Here, S sends each vertex of the graph to its successor, or to itself if the vertex is a sink. Likewise P sends each vertex of the graph to its predecessor, or to itself. Points outside the graph are identified by being fixed under both P and S. Then the first and second solution types are respectively the upper and lower ends of the line, and the third solution type is a violation of the condition that the potential increases along the edges. If this last condition is violated, the endpoint may not maximize the potential on the line. Therefore the problem is total: Either a solution is found or a short proof is found that the conditions are not satisfied.

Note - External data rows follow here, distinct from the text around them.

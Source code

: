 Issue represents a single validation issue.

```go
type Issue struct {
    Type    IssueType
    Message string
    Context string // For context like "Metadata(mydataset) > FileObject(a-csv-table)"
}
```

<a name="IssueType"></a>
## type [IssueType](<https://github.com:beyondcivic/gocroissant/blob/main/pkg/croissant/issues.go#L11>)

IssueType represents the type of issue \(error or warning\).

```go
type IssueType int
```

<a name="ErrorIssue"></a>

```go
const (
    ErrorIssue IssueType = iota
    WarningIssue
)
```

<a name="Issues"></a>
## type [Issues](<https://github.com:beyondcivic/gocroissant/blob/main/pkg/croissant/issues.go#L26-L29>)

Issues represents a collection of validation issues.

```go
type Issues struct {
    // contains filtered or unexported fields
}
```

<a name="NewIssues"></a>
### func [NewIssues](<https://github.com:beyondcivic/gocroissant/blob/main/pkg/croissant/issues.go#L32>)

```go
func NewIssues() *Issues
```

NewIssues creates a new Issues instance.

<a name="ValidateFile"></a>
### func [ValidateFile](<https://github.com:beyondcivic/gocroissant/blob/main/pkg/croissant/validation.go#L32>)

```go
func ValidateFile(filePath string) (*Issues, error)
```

UEOPL is defined very similarly, but it is promised that there is only one line. Hence finding the second type of solution above would violate the promise ensuring that the first type of solution is unique. A fourth solution type is added to provide another way of detecting the presence of a second line:
- two points x, y such that $x \ne y, x \ne S(x), y \ne S(y)$ and either $C(x) = C(y)$ or $C(x) < C(y) < C(S(x))$.
A solution of this type either indicates that x and y are on different lines, or indicates a violation of the condition that values on the same line are strictly increasing. The advantage of including this condition is that it may be easier to find x and y as required than to find the start of their lines, or an explicit violation of the increasing cost condition.

UEOPL contains, among others, the problem of solving the P-matrix-Linear complementarity problem, finding the sink of a Unique sink orientation in cubes, solving a simple stochastic game and the α-Ham Sandwich problem.
Complete problems of UEOPL are Unique-End-of-Potential-Line, some variants of it with costs increasing exactly by 1 or an instance without the P circuit, and One-Permutation-Discrete-Contraction.

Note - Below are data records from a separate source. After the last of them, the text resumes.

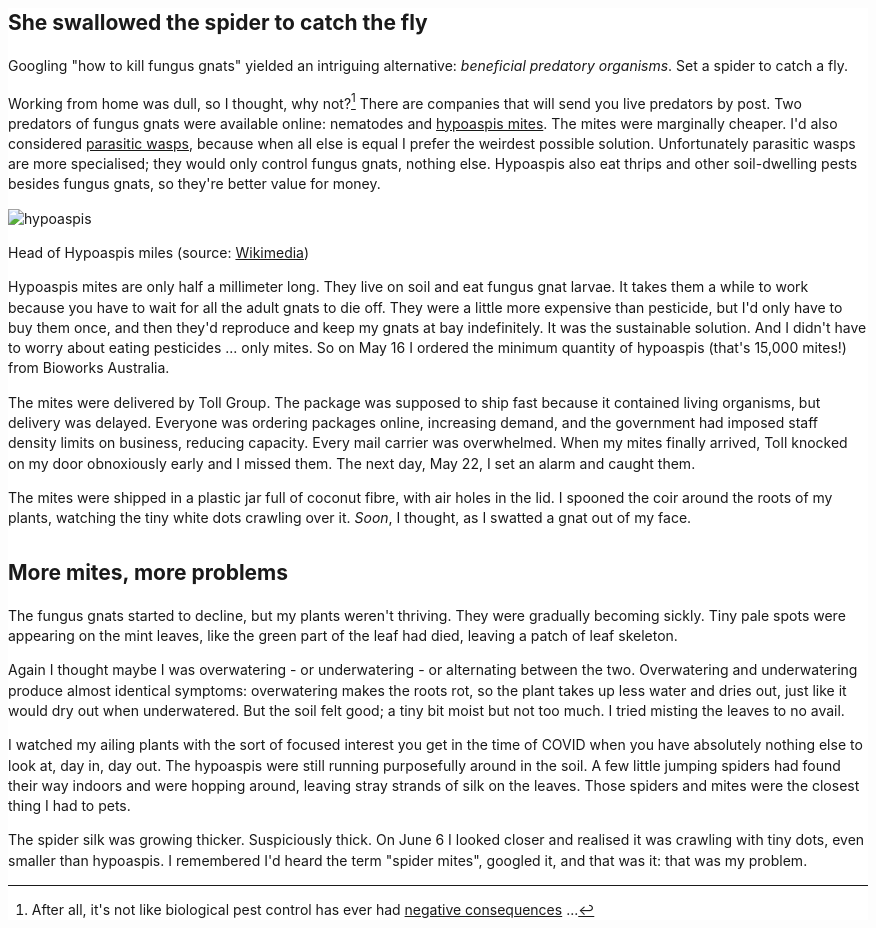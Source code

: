 ## She swallowed the spider to catch the fly
Googling "how to kill fungus gnats" yielded an intriguing alternative: *beneficial predatory organisms*. Set a spider to catch a fly. 

Working from home was dull, so I thought, why not?[^1] There are companies that will send you live predators by post. Two predators of fungus gnats were available online: nematodes and [hypoaspis mites](https://en.wikipedia.org/wiki/Hypoaspis_miles). The mites were marginally cheaper. I'd also considered [parasitic wasps](https://ag.umass.edu/greenhouse-floriculture/photos/parasitic-wasp-of-fungus-gnats-synacra-pauperi), because when all else is equal I prefer the weirdest possible solution. Unfortunately parasitic wasps are more specialised; they would only control fungus gnats, nothing else. Hypoaspis also eat thrips and other soil-dwelling pests besides fungus gnats, so they're better value for money.

[^1]: After all, it's not like biological pest control has ever had [negative consequences](https://en.wikipedia.org/wiki/Cane_toads_in_Australia) ...

![hypoaspis](https://www.lizziesilver.com/images/Hypoaspis_miles.jpg)
<figcaption>Head of Hypoaspis miles (source: <a href="https://commons.wikimedia.org/wiki/File:Hypoaspis_miles.jpg">Wikimedia</a>)</figcaption>

Hypoaspis mites are only half a millimeter long. They live on soil and eat fungus gnat larvae. It takes them a while to work because you have to wait for all the adult gnats to die off. They were a little more expensive than pesticide, but I'd only have to buy them once, and then they'd reproduce and keep my gnats at bay indefinitely. It was the sustainable solution. And I didn't have to worry about eating pesticides ... only mites. So on May 16 I ordered the minimum quantity of hypoaspis (that's 15,000 mites!) from Bioworks Australia.

The mites were delivered by Toll Group. The package was supposed to ship fast because it contained living organisms, but delivery was delayed. Everyone was ordering packages online, increasing demand, and the government had imposed staff density limits on business, reducing capacity. Every mail carrier was overwhelmed. When my mites finally arrived, Toll knocked on my door obnoxiously early and I missed them. The next day, May 22, I set an alarm and caught them.

The mites were shipped in a plastic jar full of coconut fibre, with air holes in the lid. I spooned the coir around the roots of my plants, watching the tiny white dots crawling over it. *Soon*, I thought, as I swatted a gnat out of my face. 

## More mites, more problems
The fungus gnats started to decline, but my plants weren't thriving. They were gradually becoming sickly. Tiny pale spots were appearing on the mint leaves, like the green part of the leaf had died, leaving a patch of leaf skeleton.

Again I thought maybe I was overwatering - or underwatering - or alternating between the two. Overwatering and underwatering produce almost identical symptoms: overwatering makes the roots rot, so the plant takes up less water and dries out, just like it would dry out when underwatered. But the soil felt good; a tiny bit moist but not too much. I tried misting the leaves to no avail. 

I watched my ailing plants with the sort of focused interest you get in the time of COVID when you have absolutely nothing else to look at, day in, day out. The hypoaspis were still running purposefully around in the soil. A few little jumping spiders had found their way indoors and were hopping around, leaving stray strands of silk on the leaves. Those spiders and mites were the closest thing I had to pets.

The spider silk was growing thicker. Suspiciously thick. On June 6 I looked closer and realised it was crawling with tiny dots, even smaller than hypoaspis. I remembered I'd heard the term "spider mites", googled it, and that was it: that was my problem. 
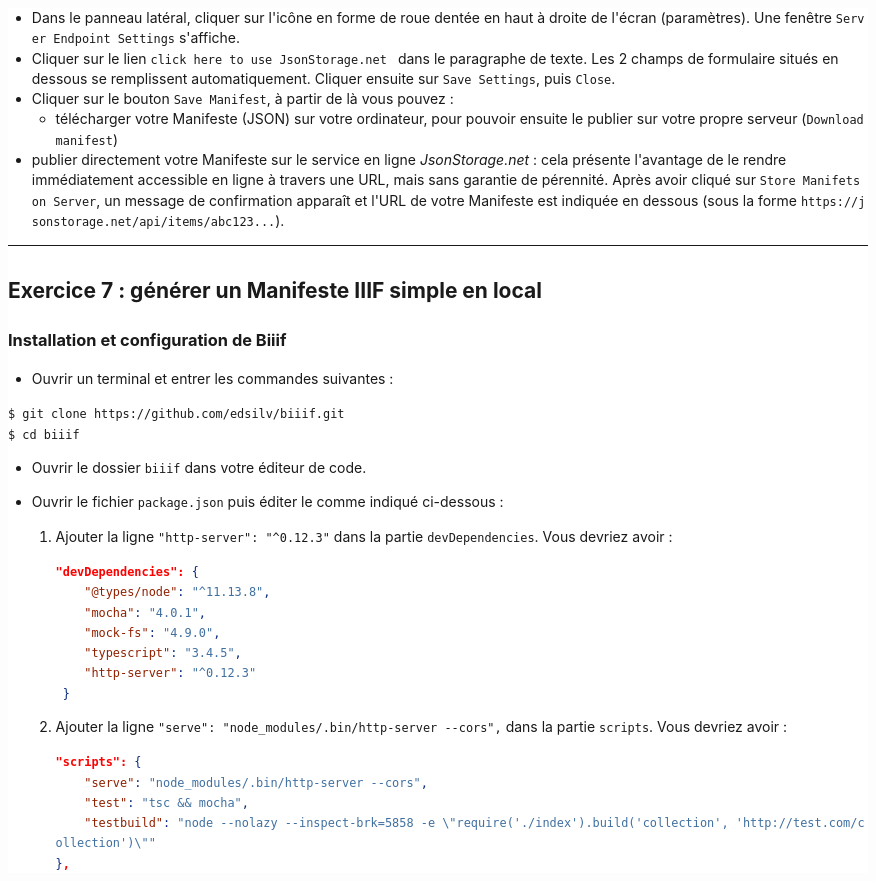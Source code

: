  - Dans le panneau latéral, cliquer sur l'icône en forme de roue dentée en haut à droite de l'écran (paramètres). Une fenêtre `Server Endpoint Settings` s'affiche.
  - Cliquer sur le lien `click here to use JsonStorage.net ` dans le paragraphe de texte. Les 2 champs de formulaire situés en dessous se remplissent automatiquement. Cliquer ensuite sur `Save Settings`, puis `Close`.
  - Cliquer sur le bouton `Save Manifest`, à partir de là vous pouvez :
	  - télécharger votre Manifeste (JSON) sur votre ordinateur, pour pouvoir ensuite le publier sur votre propre serveur (`Download manifest`)
  - publier directement votre Manifeste sur le service en ligne *JsonStorage.net* : cela présente l'avantage de le rendre immédiatement accessible en ligne à travers une URL, mais sans garantie de pérennité. Après avoir cliqué sur `Store Manifets on Server`, un message de confirmation apparaît et l'URL de votre Manifeste est indiquée en dessous (sous la forme `https://jsonstorage.net/api/items/abc123...`).

------

## Exercice 7 : générer un Manifeste IIIF simple en local

### Installation et configuration de Biiif

  - Ouvrir un terminal et entrer les commandes suivantes :

```shell
$ git clone https://github.com/edsilv/biiif.git
$ cd biiif
```

  - Ouvrir le dossier `biiif` dans votre éditeur de code.

  - Ouvrir le fichier `package.json` puis éditer le comme indiqué ci-dessous :

	1. Ajouter la ligne `"http-server": "^0.12.3"` dans la partie `devDependencies`. 
		Vous devriez avoir :

		```json
		"devDependencies": {
		    "@types/node": "^11.13.8",
		    "mocha": "4.0.1",
		    "mock-fs": "4.9.0",
		    "typescript": "3.4.5",
		    "http-server": "^0.12.3"
		 }
		```

	2. Ajouter la ligne `"serve": "node_modules/.bin/http-server --cors",` dans la partie `scripts`.
		Vous devriez avoir :

		```json
		"scripts": {
		    "serve": "node_modules/.bin/http-server --cors",
		    "test": "tsc && mocha",
		    "testbuild": "node --nolazy --inspect-brk=5858 -e \"require('./index').build('collection', 'http://test.com/collection')\""
		},
		```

EOPL captures search problems like the ones in UEOPL with the relaxation that there are multiple lines allowed and it is searched for any end of a line. There are currently no problems known that are in EOPL but not in UEOPL.

EOPL is a subclass of CLS, it is unknown whether they are equal or not. UEOPL is trivially contained in EOPL.

===FP===

FP (standing for "Function Polynomial") is the class of function problems that can be solved in deterministic polynomial time. $\mathsf{FP}\subseteq\mathsf{CLS}$, and it is conjectured that this inclusion is strict. This class represents the class of function problems that are believed to be computationally tractable (without randomization). If TFNP = FP, then $\mathsf{P} = \mathsf{NP} \cap \mathsf{coNP}$, which should be intuitive given the fact that $\mathsf{TFNP} = \mathsf{F}(\mathsf{NP} \cap \mathsf{coNP})$. However, it is generally conjectured that $\mathsf{P} \ne \mathsf{NP} \cap \mathsf{coNP}$, and so TFNP ≠ FP.